(Records contained in a dataset)
____________________

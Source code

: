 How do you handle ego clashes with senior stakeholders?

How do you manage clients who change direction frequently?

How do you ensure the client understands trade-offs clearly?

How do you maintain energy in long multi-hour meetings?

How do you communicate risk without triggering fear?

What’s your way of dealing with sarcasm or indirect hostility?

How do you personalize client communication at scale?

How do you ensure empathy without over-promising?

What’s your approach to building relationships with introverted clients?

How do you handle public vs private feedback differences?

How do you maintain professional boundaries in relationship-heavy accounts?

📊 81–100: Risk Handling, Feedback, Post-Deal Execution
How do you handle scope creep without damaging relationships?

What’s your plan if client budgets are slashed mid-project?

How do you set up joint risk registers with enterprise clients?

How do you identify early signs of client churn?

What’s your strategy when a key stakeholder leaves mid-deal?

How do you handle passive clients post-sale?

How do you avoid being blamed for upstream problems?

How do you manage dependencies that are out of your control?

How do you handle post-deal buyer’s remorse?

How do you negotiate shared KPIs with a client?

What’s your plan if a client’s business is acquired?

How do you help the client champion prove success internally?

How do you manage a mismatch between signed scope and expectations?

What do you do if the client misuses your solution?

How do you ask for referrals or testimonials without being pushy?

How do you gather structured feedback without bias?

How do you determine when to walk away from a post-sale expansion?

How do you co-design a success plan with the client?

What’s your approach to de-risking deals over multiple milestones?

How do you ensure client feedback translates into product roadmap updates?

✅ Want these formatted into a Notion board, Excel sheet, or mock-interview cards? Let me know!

____________________

* EXERCISE DESCRIPTION *
Give back exactly the lines above starting at the line where "How do you manage clients" appears and ending at the line where "What’s your plan if client" appears, both included, with no other lines.

* SOLUTION BELOW *
How do you manage clients who change direction frequently?

How do you ensure the client understands trade-offs clearly?

How do you maintain energy in long multi-hour meetings?

How do you communicate risk without triggering fear?

What’s your way of dealing with sarcasm or indirect hostility?

How do you personalize client communication at scale?

How do you ensure empathy without over-promising?

What’s your approach to building relationships with introverted clients?

How do you handle public vs private feedback differences?

How do you maintain professional boundaries in relationship-heavy accounts?

📊 81–100: Risk Handling, Feedback, Post-Deal Execution
How do you handle scope creep without damaging relationships?

What’s your plan if client budgets are slashed mid-project?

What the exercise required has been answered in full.